• [Input]
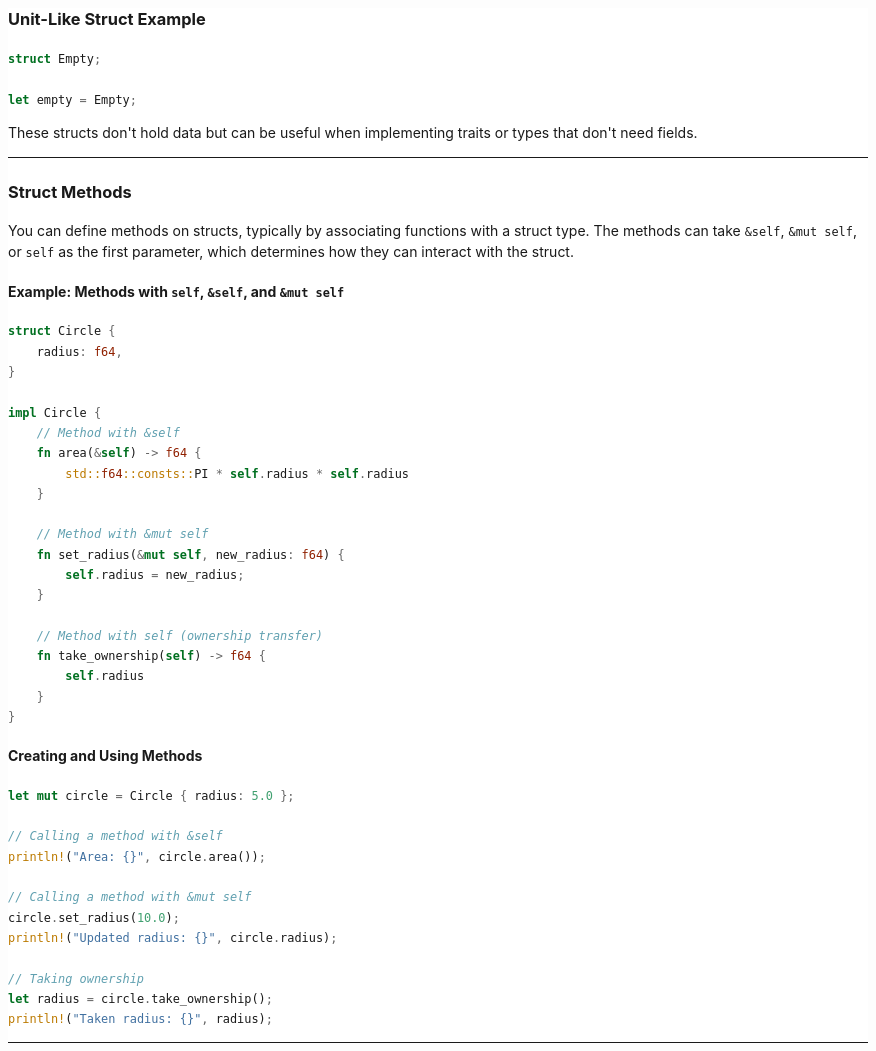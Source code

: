 ### Unit-Like Struct Example

```rust
struct Empty;

let empty = Empty;
```

These structs don't hold data but can be useful when implementing traits or types that don't need fields.

---

### Struct Methods

You can define methods on structs, typically by associating functions with a struct type. The methods can take `&self`, `&mut self`, or `self` as the first parameter, which determines how they can interact with the struct.

#### Example: Methods with `self`, `&self`, and `&mut self`

```rust
struct Circle {
    radius: f64,
}

impl Circle {
    // Method with &self
    fn area(&self) -> f64 {
        std::f64::consts::PI * self.radius * self.radius
    }

    // Method with &mut self
    fn set_radius(&mut self, new_radius: f64) {
        self.radius = new_radius;
    }

    // Method with self (ownership transfer)
    fn take_ownership(self) -> f64 {
        self.radius
    }
}
```

#### Creating and Using Methods

```rust
let mut circle = Circle { radius: 5.0 };

// Calling a method with &self
println!("Area: {}", circle.area());

// Calling a method with &mut self
circle.set_radius(10.0);
println!("Updated radius: {}", circle.radius);

// Taking ownership
let radius = circle.take_ownership();
println!("Taken radius: {}", radius);
```

---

• [Try it] The line containing "### Struct Methods" marks the end: retype every line from the first one in the listing up to and including it, without pictures.

• [Task result]
Source code

: ### Unit-Like Struct Example

```rust
struct Empty;

let empty = Empty;
```

These structs don't hold data but can be useful when implementing traits or types that don't need fields.

---

### Struct Methods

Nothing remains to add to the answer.